Risk of colorectal neoplasia according to histologic disease activity in patients with inflammatory bowel disease and colonic post-inflammatory polyps
Thomas Wolf and Ayanna Lewis are co-authorship.
The members of the Saint-Antoine IBD Network are listed in Appendix A.
The Handling Editor for this article was Dr Sreedhar Subramanian, and it was accepted for publication after full peer-review.
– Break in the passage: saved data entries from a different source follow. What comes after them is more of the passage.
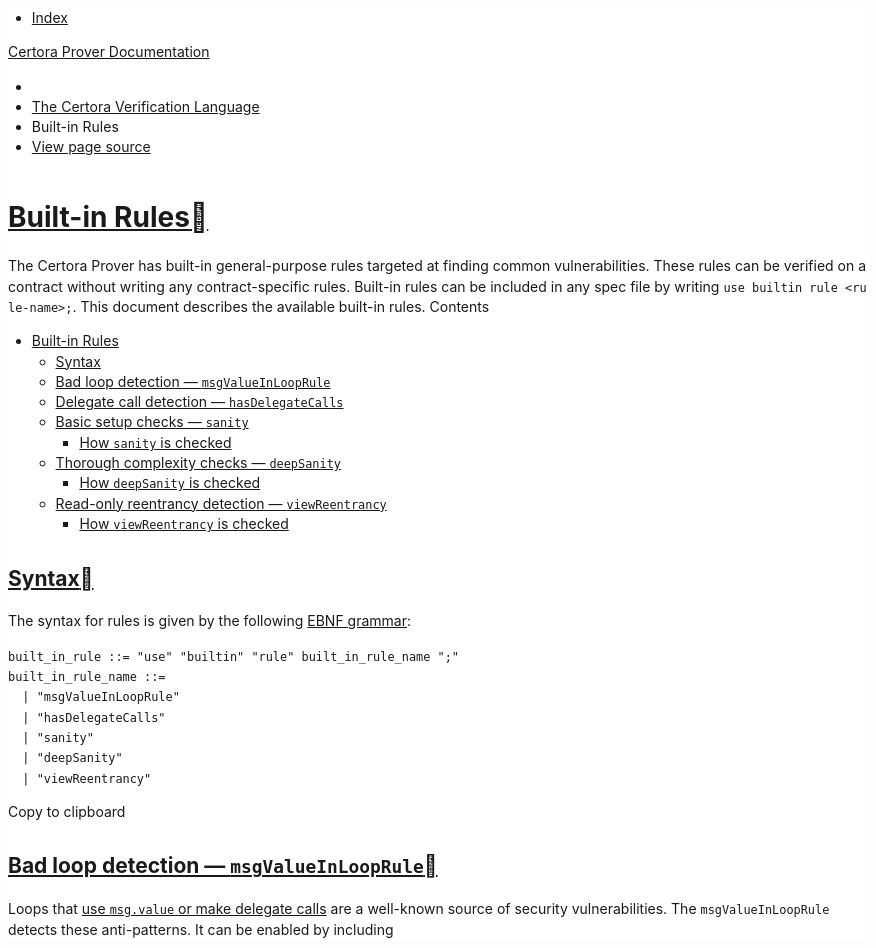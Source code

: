 
  * [Index](https://docs.certora.com/en/latest/genindex.html)


[Certora Prover Documentation](https://docs.certora.com/en/latest/index.html)
  * [](https://docs.certora.com/en/latest/index.html)
  * [The Certora Verification Language](https://docs.certora.com/en/latest/docs/cvl/index.html)
  * Built-in Rules
  * [ View page source](https://docs.certora.com/en/latest/_sources/docs/cvl/builtin.md.txt)


# [Built-in Rules](https://docs.certora.com/en/latest/docs/cvl/builtin.html#id1)[](https://docs.certora.com/en/latest/docs/cvl/builtin.html#built-in-rules "Link to this heading")
The Certora Prover has built-in general-purpose rules targeted at finding common vulnerabilities. These rules can be verified on a contract without writing any contract-specific rules.
Built-in rules can be included in any spec file by writing `use builtin rule <rule-name>;`. This document describes the available built-in rules.
Contents
  * [Built-in Rules](https://docs.certora.com/en/latest/docs/cvl/builtin.html#built-in-rules)
    * [Syntax](https://docs.certora.com/en/latest/docs/cvl/builtin.html#syntax)
    * [Bad loop detection — `msgValueInLoopRule`](https://docs.certora.com/en/latest/docs/cvl/builtin.html#bad-loop-detection-msgvalueinlooprule)
    * [Delegate call detection — `hasDelegateCalls`](https://docs.certora.com/en/latest/docs/cvl/builtin.html#delegate-call-detection-hasdelegatecalls)
    * [Basic setup checks — `sanity`](https://docs.certora.com/en/latest/docs/cvl/builtin.html#basic-setup-checks-sanity)
      * [How `sanity` is checked](https://docs.certora.com/en/latest/docs/cvl/builtin.html#how-sanity-is-checked)
    * [Thorough complexity checks — `deepSanity`](https://docs.certora.com/en/latest/docs/cvl/builtin.html#thorough-complexity-checks-deepsanity)
      * [How `deepSanity` is checked](https://docs.certora.com/en/latest/docs/cvl/builtin.html#how-deepsanity-is-checked)
    * [Read-only reentrancy detection — `viewReentrancy`](https://docs.certora.com/en/latest/docs/cvl/builtin.html#read-only-reentrancy-detection-viewreentrancy)
      * [How `viewReentrancy` is checked](https://docs.certora.com/en/latest/docs/cvl/builtin.html#how-viewreentrancy-is-checked)


## [Syntax](https://docs.certora.com/en/latest/docs/cvl/builtin.html#id2)[](https://docs.certora.com/en/latest/docs/cvl/builtin.html#syntax "Link to this heading")
The syntax for rules is given by the following [EBNF grammar](https://docs.certora.com/en/latest/docs/cvl/overview.html#ebnf-syntax):
```
built_in_rule ::= "use" "builtin" "rule" built_in_rule_name ";"
built_in_rule_name ::=
  | "msgValueInLoopRule"
  | "hasDelegateCalls"
  | "sanity"
  | "deepSanity"
  | "viewReentrancy"

```
Copy to clipboard
## [Bad loop detection — `msgValueInLoopRule`](https://docs.certora.com/en/latest/docs/cvl/builtin.html#id3)[](https://docs.certora.com/en/latest/docs/cvl/builtin.html#bad-loop-detection-msgvalueinlooprule "Link to this heading")
Loops that [use `msg.value` or make delegate calls](https://trustchain.medium.com/ethereum-msg-value-reuse-vulnerability-5afd0aa2bcef) are a well-known source of security vulnerabilities.
The `msgValueInLoopRule` detects these anti-patterns. It can be enabled by including
```
```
[Correction added on 14 November 2023, after first online publication: The copyright line was changed.]
Summary
Background and Aims
While post-inflammatory polyps (PIPs) have historically been a risk factor for colorectal neoplasia (CRN), histologic activity may explain this association. We aimed to assess the impact of histologic activity on CRN occurrence in IBD patients with colonic PIPs.
Methods
Patients with PIPs on surveillance colonoscopy at Saint-Antoine hospital between 1 January 1996 and 31 December 2020 were included and subsequent colonoscopies were assessed. Histologic IBD activity was assessed by the Nancy histologic index. Survival and Cox regression analysis were performed to assess the strength of the association of PIPs and other patient variables with progression to CRN.
Results
A total of 173 patients with at least two surveillance colonoscopies with PIPs at index colonoscopy were compared to a similar group of 252 patients without PIPs. In survival analysis, the presence or PIPs at index colonoscopy did not impact the risk of CRN in patients with histological inflammation (p = 0.83) and in patients without histological inflammation (p = 0.98). The risk of CRN was associated with increasing Nancy index score of 3 or 4 (HR: 4.16; 95% CI 1.50–11.52 and HR: 3.44; 95% CI 1.63–7.24), age (HR per 10-year increase: 1.37; 95% CI 1.13–1.66) and first-degree family history of colorectal cancer (HR: 5.87; v 1.31–26.26), but not PIPs (HR: 1.17; 95% CI 0.63–2.17).
Conclusions
After controlling for histologic activity, PIPs do not increase the risk of CRN in IBD patients. Histologic activity rather than PIPs should be considered in the risk assessment of CRN.
CONFLICT OF INTEREST
Laurent Beaugerie has received consulting fees from BMS, Janssen, Nordic Pharma and Mylan; lecture fees from Abbvie, BMS, Janssen, MSD, Ferring, and Takeda. Julien Kirchgesner has received lecture fees from Janssen and consulting fees from Roche, Pfizer, and Gilead. The remaining authors disclose no conflicts.